And with a quiet flurry, we launched today!

I’ve just worked 15 days straight, with 12 hours being my minimum work day.
Some days were closer to 14-16 hours.
That’s a minimum 180 working hours in 2 weeks.
(And since I came back from a holiday on the 4th January, I’ve had a total of 3 days without working.)

Those are not figures to be proud of. Working massive hours as a software developer is not a badge of honour. It’s a bad of stupidity (usually).

But in this case it’s been worth it. The time has been spent on a last minute push as a new university year starts and we complete features for the rollout of a new Intranet for one of the local colleges.

It’s a project 2 years and 1 week in the making since first discussion.
And about 18 months in development.

The first 3 months were binned after the requested technology was deemed non-viable.
They specified SharePoint. It would never achieve what they wanted in the long run.

So I said – almost as a joke – “what about WordPress?”
The IT Managers said “evaluate it and let me know”. So I did. And we decided it was a better choice.
That was late November 2017.

I probably could have finished this project 9 months ago with the base WordPress and a collection of existing plug-ins.
And we would have spent the next 12 months fighting fires, hacking together fixes and losing a lot of sleep over security.

Instead, what started as a project evolved into a product and platform – one we plan on taking well into the future.

Over the course of 2018 – while also working full-time until September – I developed the web application platform designed with security, usability, customisation and extensibility in mind. And, of course, ongoing maintenance and support.
During that time I leant WordPress and PHP development. I also went through nearly 2 full evolution builds of the core architecture – effectively jamming 2-3 years of product life into about 3 months prior to initial release.

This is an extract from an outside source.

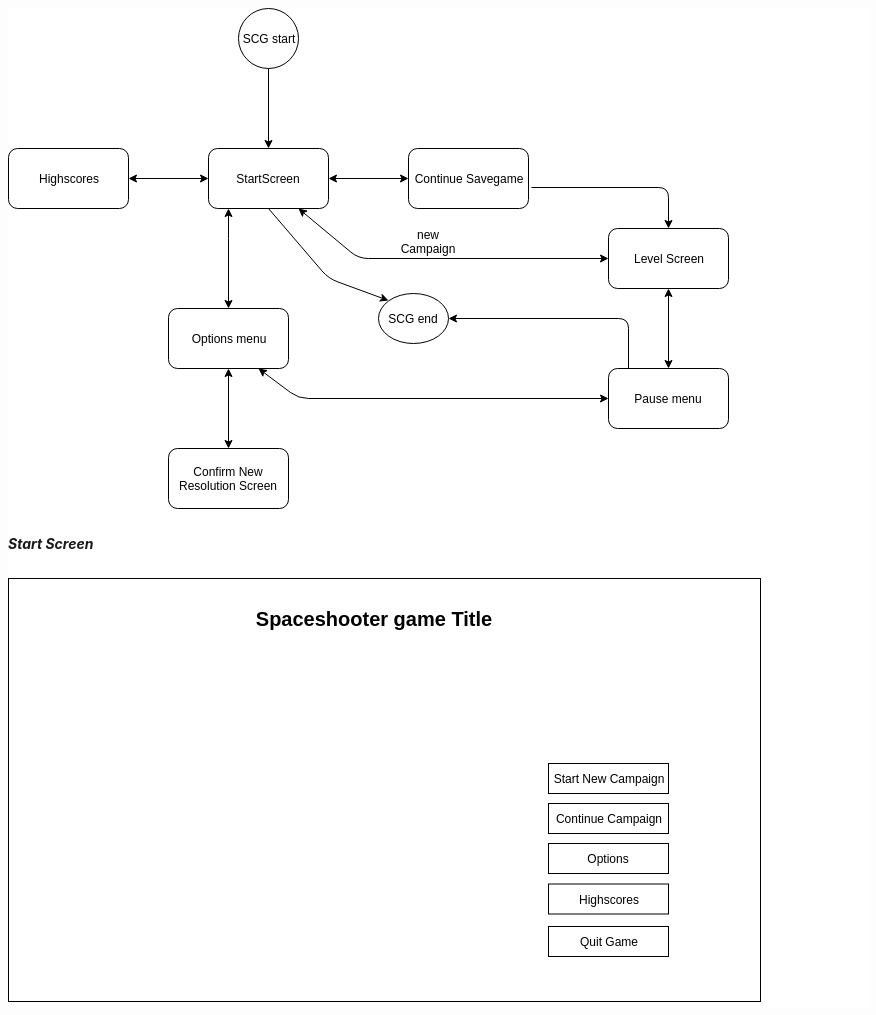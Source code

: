 ![the Screen navigation map](diagramspngs/SpaceShooterScreenMap.png)


##### Start Screen
![Start screen](diagramspngs/Startscreen.png)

I don’t believe in traditional MVP (Minimum Viable Product), especially when security is involved.
Most small-team MVP projects are a “hack”.

Through most of the last 12 months of the project I have been at the helm of design, architecture and development. My business partner has been project manager and [a very excellent] chief tester. And our 2 developers progressively took on a growing share of the programming work as other work finished.

The weekend gone was one of last minute development, testing and bug fixes. Nothing that phased us – just the sort of things at usually come up or get left to the time of “launch”.
And in future projects we will even reduce that happening.

Yesterday (Sunday) afternoon I reset and our production environment (which was setup a couple of months ago). It was ready before dinner. We were at that point effectively live.

This morning I sent a message to the project sponsor telling him they can start the 2 week process of creating content.

And that was it.
No stress. No anxiety. No last minute deployments. Just a simple message and we were running.

 

The story doesn’t end here though. In different ways ways it’s just the start and the middle.

Today, already, there were a couple of inevitable bugs that come from a first-time “real life” use of new software.

We also still have a number of tasks to complete and progressively roll in over the coming 2 weeks.

Then the final phase of the project needs to be run to complete development for another set of workflows and some different types of user.

But, the system is running. And we are proud creators.

 

The product itself – outside of this particular project – already has a massive backlog of work planned for this year alone.

PWA (Progressive Web Application) optimisation, push notification services, a more responsive SPA-like (Single Page Application) interface, and an accompanying full API. Not to mention plenty of design and UX enhancements.

In a few weeks, as the semester starts and this phase of the project completes, I’ll start setting up fully-functional demo sites people can play with. We don’t have a proper DevOps pipeline yet, but I can still setup a new demo site in under 15 minutes, and most of that is waiting for files to transfer.

And then comes the process of marketing, sales and finding new customers with business needs we can solve.

 

Regardless of all that, here’s something I can happily take to bed tonight:

We designed, developed and delivered a working product that solves some very real business problems.